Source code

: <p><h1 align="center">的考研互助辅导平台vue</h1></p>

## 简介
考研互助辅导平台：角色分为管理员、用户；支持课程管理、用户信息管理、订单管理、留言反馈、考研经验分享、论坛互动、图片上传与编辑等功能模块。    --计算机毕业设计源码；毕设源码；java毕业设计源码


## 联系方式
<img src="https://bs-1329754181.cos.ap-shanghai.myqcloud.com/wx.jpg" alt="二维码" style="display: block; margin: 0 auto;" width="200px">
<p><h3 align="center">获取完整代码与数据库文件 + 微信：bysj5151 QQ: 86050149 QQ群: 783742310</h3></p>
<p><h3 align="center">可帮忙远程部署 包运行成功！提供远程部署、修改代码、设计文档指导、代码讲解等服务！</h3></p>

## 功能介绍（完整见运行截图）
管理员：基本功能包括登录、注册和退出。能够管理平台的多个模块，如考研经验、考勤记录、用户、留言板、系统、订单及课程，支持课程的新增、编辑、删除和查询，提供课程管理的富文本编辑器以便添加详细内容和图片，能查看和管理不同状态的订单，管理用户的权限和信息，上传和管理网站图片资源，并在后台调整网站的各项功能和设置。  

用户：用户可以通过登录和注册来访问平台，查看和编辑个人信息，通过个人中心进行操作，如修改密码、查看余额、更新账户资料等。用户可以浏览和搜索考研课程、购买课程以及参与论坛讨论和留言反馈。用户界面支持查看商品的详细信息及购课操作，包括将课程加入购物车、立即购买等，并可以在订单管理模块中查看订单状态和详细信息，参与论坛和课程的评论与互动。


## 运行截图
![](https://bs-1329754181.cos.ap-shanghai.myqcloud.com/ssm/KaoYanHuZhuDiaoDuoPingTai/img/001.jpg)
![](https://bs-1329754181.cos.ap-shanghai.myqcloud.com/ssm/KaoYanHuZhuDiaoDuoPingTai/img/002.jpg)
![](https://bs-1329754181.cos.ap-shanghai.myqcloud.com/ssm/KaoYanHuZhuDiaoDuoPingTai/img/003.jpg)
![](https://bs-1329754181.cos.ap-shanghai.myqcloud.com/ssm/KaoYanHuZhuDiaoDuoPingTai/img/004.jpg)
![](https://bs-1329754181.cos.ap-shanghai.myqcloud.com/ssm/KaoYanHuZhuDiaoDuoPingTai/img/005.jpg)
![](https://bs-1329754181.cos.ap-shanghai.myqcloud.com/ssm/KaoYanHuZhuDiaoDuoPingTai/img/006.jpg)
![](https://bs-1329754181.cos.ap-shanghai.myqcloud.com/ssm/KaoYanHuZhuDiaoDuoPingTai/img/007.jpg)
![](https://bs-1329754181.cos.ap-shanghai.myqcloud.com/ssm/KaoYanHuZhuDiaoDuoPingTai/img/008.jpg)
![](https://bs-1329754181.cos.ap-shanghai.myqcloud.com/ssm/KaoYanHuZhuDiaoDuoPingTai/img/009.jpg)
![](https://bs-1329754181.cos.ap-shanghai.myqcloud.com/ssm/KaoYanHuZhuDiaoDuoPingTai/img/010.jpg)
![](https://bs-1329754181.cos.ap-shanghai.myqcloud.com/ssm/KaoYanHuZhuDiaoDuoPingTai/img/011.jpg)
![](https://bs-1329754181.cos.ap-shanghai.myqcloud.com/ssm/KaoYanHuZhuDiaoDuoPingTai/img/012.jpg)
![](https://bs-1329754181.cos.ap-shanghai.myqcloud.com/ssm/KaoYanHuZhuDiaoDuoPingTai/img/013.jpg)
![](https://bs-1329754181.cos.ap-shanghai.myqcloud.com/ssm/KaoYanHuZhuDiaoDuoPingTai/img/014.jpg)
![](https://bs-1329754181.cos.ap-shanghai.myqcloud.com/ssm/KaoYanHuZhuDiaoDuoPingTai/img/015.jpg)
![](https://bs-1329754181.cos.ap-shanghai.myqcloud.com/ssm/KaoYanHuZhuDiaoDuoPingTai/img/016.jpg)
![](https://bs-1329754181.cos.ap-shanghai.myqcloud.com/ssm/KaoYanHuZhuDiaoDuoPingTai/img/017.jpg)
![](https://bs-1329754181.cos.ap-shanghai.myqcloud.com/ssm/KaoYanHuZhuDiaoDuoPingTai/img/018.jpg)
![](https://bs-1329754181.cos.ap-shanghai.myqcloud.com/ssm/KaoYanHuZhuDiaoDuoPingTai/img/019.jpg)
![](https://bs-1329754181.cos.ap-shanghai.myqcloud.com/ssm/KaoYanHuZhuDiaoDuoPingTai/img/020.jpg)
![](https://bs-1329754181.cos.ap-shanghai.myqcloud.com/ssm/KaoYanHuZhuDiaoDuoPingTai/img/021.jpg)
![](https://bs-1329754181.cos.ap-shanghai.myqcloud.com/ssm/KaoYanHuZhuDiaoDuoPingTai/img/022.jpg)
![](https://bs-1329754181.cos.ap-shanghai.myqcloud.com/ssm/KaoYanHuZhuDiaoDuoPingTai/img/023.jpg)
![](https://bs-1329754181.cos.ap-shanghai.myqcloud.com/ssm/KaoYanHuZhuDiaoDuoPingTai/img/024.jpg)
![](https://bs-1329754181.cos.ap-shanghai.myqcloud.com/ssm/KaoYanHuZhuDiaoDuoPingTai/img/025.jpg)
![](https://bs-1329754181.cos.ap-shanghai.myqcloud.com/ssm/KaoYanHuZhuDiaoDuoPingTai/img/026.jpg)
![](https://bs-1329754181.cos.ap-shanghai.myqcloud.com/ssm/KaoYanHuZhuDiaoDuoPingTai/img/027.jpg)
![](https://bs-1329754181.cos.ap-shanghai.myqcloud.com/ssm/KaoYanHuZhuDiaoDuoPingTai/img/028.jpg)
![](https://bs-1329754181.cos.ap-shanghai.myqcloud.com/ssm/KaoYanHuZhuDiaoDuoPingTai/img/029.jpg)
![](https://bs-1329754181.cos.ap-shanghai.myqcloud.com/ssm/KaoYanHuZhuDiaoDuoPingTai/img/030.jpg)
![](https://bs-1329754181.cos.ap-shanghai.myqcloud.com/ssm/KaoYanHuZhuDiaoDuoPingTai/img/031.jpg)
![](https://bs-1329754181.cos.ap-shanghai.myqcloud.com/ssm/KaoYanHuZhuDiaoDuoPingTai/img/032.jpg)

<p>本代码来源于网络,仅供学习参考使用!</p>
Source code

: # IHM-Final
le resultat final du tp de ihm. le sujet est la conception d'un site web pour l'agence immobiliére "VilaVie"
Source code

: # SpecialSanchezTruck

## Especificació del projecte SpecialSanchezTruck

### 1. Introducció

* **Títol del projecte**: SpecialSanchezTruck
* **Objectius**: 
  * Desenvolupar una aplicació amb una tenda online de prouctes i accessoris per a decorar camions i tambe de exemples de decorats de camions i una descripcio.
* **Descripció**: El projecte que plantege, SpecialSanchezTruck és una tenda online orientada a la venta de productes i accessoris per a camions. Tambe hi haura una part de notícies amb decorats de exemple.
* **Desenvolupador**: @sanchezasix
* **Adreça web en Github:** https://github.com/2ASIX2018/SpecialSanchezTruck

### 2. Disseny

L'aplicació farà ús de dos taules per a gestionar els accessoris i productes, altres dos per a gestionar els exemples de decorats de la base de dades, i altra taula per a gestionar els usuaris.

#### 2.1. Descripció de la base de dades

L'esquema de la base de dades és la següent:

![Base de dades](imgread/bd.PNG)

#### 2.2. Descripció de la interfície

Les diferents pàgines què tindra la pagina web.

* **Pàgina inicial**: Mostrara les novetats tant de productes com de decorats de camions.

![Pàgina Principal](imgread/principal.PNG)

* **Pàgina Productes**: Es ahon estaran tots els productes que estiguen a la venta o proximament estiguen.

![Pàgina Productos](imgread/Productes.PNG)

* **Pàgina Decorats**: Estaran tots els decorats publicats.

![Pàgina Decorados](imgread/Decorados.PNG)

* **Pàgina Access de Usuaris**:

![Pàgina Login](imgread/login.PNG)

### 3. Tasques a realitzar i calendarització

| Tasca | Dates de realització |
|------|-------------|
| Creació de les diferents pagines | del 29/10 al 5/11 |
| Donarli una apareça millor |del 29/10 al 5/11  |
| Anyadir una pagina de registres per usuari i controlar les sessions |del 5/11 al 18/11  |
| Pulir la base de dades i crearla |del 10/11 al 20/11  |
........
## Your goal
Show a copy of each line from the records above in which the string "tots" occurs.

## Response area
* **Pàgina Productes**: Es ahon estaran tots els productes que estiguen a la venta o proximament estiguen.
* **Pàgina Decorats**: Estaran tots els decorats publicats.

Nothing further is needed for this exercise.